Below are entries. Copy exactly the lines running from the line that holds "Figure 5: GPS/IMU Mount" to the line that holds "- Pizza sizes", with both ends included.

........

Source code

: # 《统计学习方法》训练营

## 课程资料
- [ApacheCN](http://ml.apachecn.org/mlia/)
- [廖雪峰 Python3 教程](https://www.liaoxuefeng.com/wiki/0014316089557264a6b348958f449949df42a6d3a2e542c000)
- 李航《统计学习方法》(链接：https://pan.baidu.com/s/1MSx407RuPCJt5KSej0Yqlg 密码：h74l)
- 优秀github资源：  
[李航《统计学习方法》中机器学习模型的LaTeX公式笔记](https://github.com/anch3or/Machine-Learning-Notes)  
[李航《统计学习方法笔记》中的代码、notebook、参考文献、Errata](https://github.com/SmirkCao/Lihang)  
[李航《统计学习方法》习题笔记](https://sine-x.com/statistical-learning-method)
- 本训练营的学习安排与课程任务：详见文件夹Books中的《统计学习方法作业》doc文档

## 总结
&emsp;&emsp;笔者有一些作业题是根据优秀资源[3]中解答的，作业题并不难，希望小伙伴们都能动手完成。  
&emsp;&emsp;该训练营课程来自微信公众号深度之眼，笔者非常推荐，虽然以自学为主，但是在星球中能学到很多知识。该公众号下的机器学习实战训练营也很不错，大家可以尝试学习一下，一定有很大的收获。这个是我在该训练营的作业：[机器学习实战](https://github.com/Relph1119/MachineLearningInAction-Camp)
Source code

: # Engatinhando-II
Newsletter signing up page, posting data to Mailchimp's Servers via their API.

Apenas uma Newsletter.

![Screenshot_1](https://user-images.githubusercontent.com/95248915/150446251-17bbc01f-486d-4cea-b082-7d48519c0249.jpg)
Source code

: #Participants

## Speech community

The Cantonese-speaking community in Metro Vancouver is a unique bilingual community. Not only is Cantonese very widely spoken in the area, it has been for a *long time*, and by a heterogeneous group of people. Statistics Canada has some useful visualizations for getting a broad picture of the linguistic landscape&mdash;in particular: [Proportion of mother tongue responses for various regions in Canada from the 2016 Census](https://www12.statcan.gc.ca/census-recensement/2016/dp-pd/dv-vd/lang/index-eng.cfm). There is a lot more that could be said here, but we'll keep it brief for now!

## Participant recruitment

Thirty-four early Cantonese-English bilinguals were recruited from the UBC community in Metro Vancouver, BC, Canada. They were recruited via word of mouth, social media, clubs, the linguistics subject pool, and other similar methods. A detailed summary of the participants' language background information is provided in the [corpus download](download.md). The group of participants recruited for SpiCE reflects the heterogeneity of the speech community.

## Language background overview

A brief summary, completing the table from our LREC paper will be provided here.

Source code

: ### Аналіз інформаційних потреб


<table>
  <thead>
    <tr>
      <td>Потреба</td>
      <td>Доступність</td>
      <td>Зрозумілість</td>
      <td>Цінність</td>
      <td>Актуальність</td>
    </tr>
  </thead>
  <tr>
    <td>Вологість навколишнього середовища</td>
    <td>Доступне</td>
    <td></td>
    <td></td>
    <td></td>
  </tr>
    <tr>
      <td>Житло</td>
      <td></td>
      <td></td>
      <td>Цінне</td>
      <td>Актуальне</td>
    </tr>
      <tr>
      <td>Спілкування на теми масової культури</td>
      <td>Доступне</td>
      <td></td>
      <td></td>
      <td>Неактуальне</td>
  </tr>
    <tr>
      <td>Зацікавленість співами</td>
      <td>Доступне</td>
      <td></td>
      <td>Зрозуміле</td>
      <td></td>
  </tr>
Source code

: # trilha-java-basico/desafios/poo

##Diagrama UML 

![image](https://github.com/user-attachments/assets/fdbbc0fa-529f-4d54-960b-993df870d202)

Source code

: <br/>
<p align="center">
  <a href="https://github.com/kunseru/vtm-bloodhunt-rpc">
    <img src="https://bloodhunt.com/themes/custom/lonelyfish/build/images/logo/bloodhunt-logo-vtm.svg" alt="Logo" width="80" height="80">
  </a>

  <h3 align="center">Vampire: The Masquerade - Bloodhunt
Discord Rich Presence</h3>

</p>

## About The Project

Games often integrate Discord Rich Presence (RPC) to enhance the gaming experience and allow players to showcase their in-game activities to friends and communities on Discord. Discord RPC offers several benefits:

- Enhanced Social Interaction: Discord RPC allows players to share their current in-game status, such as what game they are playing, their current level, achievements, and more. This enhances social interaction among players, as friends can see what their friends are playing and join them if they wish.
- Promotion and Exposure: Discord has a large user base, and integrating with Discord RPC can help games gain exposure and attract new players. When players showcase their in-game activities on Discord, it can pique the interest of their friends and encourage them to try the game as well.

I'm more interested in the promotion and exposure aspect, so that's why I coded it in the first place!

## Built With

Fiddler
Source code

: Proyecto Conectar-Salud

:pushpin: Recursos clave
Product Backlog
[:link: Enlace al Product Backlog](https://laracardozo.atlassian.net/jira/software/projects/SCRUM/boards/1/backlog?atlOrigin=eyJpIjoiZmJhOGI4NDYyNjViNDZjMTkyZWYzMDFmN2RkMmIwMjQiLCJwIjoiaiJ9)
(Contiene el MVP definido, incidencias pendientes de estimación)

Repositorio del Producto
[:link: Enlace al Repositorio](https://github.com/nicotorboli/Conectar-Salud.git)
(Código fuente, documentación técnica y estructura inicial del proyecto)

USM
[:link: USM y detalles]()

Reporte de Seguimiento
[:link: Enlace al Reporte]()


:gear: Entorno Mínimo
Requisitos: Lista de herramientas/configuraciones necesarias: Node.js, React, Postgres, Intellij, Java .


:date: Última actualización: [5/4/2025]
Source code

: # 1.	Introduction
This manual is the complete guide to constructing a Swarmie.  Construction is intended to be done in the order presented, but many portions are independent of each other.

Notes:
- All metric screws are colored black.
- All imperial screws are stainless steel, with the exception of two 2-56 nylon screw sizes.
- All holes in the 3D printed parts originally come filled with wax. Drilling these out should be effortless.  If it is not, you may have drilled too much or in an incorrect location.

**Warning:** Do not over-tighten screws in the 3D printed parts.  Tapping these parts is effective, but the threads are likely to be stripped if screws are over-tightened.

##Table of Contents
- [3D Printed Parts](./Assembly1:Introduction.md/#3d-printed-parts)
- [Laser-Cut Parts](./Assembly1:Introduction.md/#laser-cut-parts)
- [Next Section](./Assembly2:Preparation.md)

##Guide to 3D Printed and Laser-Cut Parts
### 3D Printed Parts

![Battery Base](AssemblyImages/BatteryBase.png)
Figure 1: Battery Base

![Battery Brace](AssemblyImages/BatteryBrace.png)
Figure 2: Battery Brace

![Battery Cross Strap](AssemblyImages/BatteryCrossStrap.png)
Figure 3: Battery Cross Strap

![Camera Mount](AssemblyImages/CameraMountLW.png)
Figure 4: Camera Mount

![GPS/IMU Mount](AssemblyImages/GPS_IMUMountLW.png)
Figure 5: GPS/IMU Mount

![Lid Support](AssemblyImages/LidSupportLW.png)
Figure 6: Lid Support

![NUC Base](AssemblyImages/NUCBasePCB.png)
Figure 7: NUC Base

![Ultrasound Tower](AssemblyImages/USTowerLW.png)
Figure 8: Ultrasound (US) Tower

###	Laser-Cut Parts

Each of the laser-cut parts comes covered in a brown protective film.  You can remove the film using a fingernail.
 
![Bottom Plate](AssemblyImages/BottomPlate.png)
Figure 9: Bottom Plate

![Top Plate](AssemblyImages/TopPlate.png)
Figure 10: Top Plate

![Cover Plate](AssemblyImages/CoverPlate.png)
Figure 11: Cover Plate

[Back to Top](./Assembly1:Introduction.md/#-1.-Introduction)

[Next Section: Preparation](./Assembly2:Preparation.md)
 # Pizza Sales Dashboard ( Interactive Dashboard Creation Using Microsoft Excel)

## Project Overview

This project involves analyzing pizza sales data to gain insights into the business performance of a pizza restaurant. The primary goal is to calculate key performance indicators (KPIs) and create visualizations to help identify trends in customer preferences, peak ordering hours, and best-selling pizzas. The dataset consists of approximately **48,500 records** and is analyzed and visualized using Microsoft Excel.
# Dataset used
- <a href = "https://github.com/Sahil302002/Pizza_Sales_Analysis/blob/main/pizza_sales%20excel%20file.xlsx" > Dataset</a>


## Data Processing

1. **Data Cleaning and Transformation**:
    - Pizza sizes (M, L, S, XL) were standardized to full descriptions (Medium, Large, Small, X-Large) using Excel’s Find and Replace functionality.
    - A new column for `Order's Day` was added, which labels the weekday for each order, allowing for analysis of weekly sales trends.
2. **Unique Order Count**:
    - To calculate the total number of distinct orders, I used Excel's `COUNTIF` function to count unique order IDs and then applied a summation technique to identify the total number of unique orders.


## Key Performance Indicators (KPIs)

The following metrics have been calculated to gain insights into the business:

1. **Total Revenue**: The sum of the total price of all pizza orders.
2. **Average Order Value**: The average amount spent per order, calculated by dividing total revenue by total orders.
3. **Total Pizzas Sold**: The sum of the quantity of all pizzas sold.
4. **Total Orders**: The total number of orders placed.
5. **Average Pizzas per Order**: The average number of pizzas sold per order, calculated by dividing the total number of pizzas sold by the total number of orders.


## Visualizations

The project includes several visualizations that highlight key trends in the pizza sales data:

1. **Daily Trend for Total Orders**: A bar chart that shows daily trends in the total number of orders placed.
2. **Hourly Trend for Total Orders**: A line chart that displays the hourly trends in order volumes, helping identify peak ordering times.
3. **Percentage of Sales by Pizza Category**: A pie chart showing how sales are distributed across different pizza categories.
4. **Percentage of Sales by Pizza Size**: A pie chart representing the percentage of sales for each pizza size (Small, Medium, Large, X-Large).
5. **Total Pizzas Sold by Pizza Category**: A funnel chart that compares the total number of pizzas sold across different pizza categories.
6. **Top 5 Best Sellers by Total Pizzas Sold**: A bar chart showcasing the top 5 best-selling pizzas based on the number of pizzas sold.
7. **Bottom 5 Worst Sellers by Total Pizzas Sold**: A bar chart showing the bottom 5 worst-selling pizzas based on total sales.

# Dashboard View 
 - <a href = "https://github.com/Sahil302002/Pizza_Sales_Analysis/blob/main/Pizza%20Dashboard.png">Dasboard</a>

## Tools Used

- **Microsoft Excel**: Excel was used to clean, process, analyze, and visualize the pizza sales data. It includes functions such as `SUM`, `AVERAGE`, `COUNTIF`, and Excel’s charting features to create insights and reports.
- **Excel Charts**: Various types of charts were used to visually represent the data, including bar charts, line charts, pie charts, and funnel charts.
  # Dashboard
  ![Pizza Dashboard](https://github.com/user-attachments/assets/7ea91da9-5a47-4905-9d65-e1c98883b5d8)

........

Response area:
Figure 5: GPS/IMU Mount

![Lid Support](AssemblyImages/LidSupportLW.png)
Figure 6: Lid Support

![NUC Base](AssemblyImages/NUCBasePCB.png)
Figure 7: NUC Base

![Ultrasound Tower](AssemblyImages/USTowerLW.png)
Figure 8: Ultrasound (US) Tower

###	Laser-Cut Parts

Each of the laser-cut parts comes covered in a brown protective film.  You can remove the film using a fingernail.
 
![Bottom Plate](AssemblyImages/BottomPlate.png)
Figure 9: Bottom Plate

![Top Plate](AssemblyImages/TopPlate.png)
Figure 10: Top Plate

![Cover Plate](AssemblyImages/CoverPlate.png)
Figure 11: Cover Plate

[Back to Top](./Assembly1:Introduction.md/#-1.-Introduction)

[Next Section: Preparation](./Assembly2:Preparation.md)
 # Pizza Sales Dashboard ( Interactive Dashboard Creation Using Microsoft Excel)

## Project Overview

This project involves analyzing pizza sales data to gain insights into the business performance of a pizza restaurant. The primary goal is to calculate key performance indicators (KPIs) and create visualizations to help identify trends in customer preferences, peak ordering hours, and best-selling pizzas. The dataset consists of approximately **48,500 records** and is analyzed and visualized using Microsoft Excel.
# Dataset used
- <a href = "https://github.com/Sahil302002/Pizza_Sales_Analysis/blob/main/pizza_sales%20excel%20file.xlsx" > Dataset</a>


## Data Processing

1. **Data Cleaning and Transformation**:
    - Pizza sizes (M, L, S, XL) were standardized to full descriptions (Medium, Large, Small, X-Large) using Excel’s Find and Replace functionality.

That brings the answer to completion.